[Start of Attachment]

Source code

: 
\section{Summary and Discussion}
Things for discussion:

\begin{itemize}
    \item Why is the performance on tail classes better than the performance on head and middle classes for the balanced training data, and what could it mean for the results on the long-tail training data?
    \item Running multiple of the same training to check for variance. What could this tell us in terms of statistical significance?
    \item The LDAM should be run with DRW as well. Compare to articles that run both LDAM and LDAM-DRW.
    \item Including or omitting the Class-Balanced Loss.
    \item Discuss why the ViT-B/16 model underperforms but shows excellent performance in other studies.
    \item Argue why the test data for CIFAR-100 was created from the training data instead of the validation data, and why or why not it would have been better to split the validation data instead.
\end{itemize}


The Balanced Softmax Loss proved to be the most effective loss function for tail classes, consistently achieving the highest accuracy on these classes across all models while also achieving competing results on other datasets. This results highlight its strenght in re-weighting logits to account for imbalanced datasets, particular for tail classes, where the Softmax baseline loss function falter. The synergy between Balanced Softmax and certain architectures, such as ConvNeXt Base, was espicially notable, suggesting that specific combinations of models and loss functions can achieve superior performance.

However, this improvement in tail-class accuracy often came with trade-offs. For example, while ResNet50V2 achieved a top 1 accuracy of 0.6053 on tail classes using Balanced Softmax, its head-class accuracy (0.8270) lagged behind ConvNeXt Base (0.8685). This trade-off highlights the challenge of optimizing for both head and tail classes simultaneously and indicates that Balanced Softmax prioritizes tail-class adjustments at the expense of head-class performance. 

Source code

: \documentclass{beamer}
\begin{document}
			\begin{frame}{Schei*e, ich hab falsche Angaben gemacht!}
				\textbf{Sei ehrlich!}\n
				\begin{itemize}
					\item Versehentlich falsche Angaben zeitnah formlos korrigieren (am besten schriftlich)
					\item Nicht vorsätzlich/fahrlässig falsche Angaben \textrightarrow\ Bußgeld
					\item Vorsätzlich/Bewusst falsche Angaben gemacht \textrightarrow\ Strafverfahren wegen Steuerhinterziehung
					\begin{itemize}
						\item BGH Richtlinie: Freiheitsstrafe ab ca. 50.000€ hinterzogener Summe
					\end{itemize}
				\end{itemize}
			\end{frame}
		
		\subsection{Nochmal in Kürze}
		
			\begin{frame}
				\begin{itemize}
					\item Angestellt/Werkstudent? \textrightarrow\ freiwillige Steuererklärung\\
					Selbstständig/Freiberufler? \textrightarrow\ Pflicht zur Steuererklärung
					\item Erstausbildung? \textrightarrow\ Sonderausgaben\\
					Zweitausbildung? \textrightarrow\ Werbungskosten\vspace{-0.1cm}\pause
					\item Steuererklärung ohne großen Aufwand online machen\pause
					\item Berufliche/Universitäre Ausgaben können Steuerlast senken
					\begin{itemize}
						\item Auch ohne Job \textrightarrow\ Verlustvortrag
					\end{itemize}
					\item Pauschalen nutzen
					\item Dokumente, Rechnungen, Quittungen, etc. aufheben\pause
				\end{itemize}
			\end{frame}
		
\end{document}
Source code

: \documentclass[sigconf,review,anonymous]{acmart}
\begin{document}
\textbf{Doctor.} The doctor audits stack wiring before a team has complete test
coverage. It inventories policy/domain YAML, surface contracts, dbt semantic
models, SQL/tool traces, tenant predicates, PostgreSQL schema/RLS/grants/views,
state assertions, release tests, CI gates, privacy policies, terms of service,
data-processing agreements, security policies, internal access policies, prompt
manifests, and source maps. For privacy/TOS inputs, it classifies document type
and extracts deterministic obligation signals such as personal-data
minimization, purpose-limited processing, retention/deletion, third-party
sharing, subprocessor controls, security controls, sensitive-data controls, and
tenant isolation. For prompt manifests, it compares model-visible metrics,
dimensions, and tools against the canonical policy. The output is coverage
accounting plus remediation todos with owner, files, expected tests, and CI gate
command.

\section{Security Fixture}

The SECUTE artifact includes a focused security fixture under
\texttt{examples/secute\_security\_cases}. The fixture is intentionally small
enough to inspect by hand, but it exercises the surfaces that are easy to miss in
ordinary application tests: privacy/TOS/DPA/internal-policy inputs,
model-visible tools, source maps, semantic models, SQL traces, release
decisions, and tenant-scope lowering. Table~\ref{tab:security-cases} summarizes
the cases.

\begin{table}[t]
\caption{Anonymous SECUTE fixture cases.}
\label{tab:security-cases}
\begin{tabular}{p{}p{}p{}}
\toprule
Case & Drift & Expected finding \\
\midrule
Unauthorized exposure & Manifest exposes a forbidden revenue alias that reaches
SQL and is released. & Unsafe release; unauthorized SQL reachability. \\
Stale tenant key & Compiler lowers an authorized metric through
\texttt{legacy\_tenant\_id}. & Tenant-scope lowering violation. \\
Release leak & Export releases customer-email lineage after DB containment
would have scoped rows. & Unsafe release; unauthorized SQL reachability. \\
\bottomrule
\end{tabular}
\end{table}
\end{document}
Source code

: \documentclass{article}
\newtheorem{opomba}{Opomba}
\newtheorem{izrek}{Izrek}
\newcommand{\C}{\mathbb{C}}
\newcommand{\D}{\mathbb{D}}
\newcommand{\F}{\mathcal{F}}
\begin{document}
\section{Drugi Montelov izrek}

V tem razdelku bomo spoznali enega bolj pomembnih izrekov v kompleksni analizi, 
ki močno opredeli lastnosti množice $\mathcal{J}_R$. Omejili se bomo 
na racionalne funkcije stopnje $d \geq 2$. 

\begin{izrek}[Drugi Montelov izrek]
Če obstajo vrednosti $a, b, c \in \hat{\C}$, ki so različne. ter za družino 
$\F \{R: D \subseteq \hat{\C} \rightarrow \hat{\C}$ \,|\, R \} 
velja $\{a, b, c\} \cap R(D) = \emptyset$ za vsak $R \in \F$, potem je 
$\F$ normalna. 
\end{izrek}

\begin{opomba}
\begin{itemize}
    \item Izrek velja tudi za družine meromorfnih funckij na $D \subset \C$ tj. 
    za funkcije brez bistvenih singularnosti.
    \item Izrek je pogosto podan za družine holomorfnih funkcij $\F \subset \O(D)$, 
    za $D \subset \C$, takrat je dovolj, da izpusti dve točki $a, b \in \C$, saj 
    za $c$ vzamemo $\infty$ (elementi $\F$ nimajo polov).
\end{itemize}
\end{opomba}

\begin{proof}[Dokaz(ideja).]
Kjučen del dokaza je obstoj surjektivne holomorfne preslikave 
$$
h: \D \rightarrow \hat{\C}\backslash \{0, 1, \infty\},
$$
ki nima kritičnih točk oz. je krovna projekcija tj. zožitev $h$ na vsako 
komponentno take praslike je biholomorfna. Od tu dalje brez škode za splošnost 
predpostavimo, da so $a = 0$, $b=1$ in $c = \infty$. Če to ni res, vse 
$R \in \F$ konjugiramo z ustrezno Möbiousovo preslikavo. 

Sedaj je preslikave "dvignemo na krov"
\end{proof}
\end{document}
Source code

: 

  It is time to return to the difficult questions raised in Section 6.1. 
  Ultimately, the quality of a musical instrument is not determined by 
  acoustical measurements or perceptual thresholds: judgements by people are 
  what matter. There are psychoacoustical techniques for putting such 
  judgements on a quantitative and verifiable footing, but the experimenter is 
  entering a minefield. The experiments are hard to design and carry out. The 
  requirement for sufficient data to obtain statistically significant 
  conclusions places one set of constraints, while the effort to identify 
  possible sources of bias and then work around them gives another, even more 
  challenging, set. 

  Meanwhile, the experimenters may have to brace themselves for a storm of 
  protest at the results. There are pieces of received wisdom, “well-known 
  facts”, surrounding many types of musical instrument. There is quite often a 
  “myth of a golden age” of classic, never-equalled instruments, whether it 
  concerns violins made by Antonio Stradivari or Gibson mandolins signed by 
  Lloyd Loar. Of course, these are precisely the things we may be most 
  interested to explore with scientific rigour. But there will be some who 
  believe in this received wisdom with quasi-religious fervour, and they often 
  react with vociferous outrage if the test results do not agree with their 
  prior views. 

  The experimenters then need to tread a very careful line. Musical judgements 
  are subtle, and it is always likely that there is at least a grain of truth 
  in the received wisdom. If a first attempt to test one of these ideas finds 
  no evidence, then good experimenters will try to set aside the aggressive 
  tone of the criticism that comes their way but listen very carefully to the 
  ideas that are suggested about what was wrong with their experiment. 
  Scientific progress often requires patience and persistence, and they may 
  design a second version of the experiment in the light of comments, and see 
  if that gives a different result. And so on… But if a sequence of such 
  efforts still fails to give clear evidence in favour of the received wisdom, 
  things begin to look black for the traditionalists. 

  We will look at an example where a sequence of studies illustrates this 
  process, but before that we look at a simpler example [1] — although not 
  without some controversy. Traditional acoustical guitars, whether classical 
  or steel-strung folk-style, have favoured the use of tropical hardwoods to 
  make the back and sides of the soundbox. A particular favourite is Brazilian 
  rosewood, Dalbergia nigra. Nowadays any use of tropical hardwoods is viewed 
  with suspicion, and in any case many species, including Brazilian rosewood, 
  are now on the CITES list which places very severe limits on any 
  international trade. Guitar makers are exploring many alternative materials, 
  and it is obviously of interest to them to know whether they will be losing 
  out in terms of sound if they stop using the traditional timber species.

[End of Attachment]

## PROBLEM REQUIREMENTS
In the listing above, transcribe exactly everything from the line containing "Kjučen del dokaza" down to the line containing "requirement for sufficient", including both and nothing more.

## ANSWER
Kjučen del dokaza je obstoj surjektivne holomorfne preslikave 
$$
h: \D \rightarrow \hat{\C}\backslash \{0, 1, \infty\},
$$
ki nima kritičnih točk oz. je krovna projekcija tj. zožitev $h$ na vsako 
komponentno take praslike je biholomorfna. Od tu dalje brez škode za splošnost 
predpostavimo, da so $a = 0$, $b=1$ in $c = \infty$. Če to ni res, vse 
$R \in \F$ konjugiramo z ustrezno Möbiousovo preslikavo. 

Sedaj je preslikave "dvignemo na krov"
\end{proof}
\end{document}
Source code

: 

  It is time to return to the difficult questions raised in Section 6.1. 
  Ultimately, the quality of a musical instrument is not determined by 
  acoustical measurements or perceptual thresholds: judgements by people are 
  what matter. There are psychoacoustical techniques for putting such 
  judgements on a quantitative and verifiable footing, but the experimenter is 
  entering a minefield. The experiments are hard to design and carry out. The 
  requirement for sufficient data to obtain statistically significant 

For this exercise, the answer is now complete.